0

The structure of json file is as follows:

{
    "products": [
    {
        "id": 6672129786814,
        "title": "rhPQbUW2fK5bhVCFuNFPsBGdolZYYcJ9gp4D4gskBHCOmGWb54",
        "variants":[{...},{...}],
        ....
    },{
        "id": 6672129786824,
        "title": "yuhPQbUW2fK5bhVCFfgdfgdfsglZYYcJ9gp4D4gskBHCOmGWb54",
        "variants":[{...},{...}],
        ....
    },{
        "id": 6672129786842,
        "title": "dfgUW2fK5bhVCFuNfgdsfgolZYYcJ9gp4D4gskBHCOmGWb54",
        "variants":[{...},{...}],
        ....
    },{
        "id": 6672129786935,
        "title": "aayuy44fK5bhVCFuNFPsBGdolZYYcJ9gp4D4gskBHCOmGWb54",
        "variants":[{...},{...}],
        ....
    }]
}

In this json file there can be 500000 number of objects. I need to search product basis on the product_id . I know that we can read file using streaming, and it is also working fine. it gives me result as all objects of json file. But Now I need to search specific product basis on the product_id. Here I know that during getting all products and I can use the loop iteration and search the specific product. but I don't think that it is a efficient way to search.
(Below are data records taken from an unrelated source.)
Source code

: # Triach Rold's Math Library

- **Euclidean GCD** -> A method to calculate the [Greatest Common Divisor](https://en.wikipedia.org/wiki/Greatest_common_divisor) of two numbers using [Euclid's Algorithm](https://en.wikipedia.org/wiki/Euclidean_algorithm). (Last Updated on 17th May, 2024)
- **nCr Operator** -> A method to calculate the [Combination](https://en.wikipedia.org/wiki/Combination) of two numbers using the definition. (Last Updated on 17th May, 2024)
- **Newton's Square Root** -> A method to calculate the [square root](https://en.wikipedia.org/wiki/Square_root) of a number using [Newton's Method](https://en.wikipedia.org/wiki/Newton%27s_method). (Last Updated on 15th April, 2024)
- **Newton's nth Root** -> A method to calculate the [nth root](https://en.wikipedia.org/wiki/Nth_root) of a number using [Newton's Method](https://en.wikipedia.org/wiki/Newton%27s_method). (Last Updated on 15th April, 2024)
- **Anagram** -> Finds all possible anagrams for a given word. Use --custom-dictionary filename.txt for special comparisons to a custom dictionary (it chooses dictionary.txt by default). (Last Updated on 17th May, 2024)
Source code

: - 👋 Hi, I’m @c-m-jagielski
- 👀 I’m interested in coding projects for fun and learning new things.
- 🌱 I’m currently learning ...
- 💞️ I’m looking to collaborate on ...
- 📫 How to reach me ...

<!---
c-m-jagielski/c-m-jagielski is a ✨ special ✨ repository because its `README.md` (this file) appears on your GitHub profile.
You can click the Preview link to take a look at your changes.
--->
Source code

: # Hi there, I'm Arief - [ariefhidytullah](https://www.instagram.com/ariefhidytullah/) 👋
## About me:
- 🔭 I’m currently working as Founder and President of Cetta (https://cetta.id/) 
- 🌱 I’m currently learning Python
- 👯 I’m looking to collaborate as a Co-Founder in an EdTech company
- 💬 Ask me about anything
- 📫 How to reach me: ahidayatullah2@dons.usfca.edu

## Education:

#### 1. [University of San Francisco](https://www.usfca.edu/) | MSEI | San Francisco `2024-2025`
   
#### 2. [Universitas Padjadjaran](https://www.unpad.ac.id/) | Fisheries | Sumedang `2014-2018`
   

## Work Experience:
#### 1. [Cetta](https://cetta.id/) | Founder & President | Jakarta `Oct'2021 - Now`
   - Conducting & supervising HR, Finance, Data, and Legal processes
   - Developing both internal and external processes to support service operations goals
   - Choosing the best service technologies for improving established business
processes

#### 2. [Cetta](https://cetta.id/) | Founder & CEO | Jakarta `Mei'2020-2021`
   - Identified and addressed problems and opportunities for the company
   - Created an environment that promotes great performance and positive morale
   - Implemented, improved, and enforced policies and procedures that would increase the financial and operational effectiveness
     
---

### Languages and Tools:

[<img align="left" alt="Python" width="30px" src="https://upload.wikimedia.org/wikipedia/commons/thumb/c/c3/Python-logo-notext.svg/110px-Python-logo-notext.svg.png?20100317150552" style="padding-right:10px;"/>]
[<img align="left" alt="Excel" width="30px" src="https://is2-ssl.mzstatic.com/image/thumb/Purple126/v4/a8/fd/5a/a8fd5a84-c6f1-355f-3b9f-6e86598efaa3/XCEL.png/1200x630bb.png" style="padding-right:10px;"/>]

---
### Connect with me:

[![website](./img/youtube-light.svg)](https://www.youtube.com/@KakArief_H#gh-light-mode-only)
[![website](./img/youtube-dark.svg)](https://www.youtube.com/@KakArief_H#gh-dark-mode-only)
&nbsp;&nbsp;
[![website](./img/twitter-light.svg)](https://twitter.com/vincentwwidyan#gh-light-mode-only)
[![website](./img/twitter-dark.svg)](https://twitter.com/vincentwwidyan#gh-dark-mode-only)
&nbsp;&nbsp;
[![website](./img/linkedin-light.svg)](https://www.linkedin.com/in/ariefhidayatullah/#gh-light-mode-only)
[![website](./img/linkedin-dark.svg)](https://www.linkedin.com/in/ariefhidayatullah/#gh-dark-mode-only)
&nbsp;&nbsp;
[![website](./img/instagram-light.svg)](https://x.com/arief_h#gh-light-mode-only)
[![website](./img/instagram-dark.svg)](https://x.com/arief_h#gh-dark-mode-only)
I am looking for solution to search the specific object basis on the value of id, during the reading of file so that I can search quickly and get that specific object, rather than get all objects once and then iterate and then match the id and get that object.

var data = ''
var reader_stream = fs.createReadStream(file_path) //Create a readable stream
reader_stream.setEncoding('UTF8')

reader_stream.on('data', function(chunk) {
  data += chunk
})

reader_stream.on('end',function() {
  const products = JSON.parse(data)
  resolve(products)
})

reader_stream.on('error', function(err) {
  console.log(err.stack)
  reject(err.stack)
})

If I use chunk, it is not sure it consider the complete object from objects [as it is chunk]. so How should I read data object by object? Can Anyone please provide the solution using which I can get that specific object quickly?

Deep Kakkar
  • 5,831
  • 4
  • 39
  • 75

1 Answers1

0

If you can trust on your file having exactly the structure shown in your example ( { first line with id, rest of lines, } ) then you can use https://stackoverflow.com/a/32599033/2729605 to read line by line, and check your desired id in the loop (maybe a regex?) then you you can keep on reading lines until you find another id or the end of the file, and discard those extra lines before building the final object. Adapted from there:

const regexStart = /"id" *: +6672129786842/
const regexStop = /"id"/

const fs = require('fs');
const readline = require('readline');

async function processLineByLine() {
  const fileStream = fs.createReadStream('input.txt');

  const rl = readline.createInterface({
    input: fileStream,
    crlfDelay: Infinity
  });
  // Note: we use the crlfDelay option to recognize all instances of CR LF
  // ('\r\n') in input.txt as a single line break.

  for await (const line of rl) {
    // Each line in input.txt will be successively available here as `line`.
    if ( regexStart.test(line) ) {
    // start storing subsequent lines
      for await (const line of rl) {
         if ( regexStop.test(line) ) {
         // produce final output and break
         }
      }
    }
  }
}

processLineByLine();

If your structure is more variable this is still doable, but you need to store somewhere the lines read before finding an id and to discard them if they were not part of the desired object.

malarres
  • 2,941
  • 1
  • 21
  • 35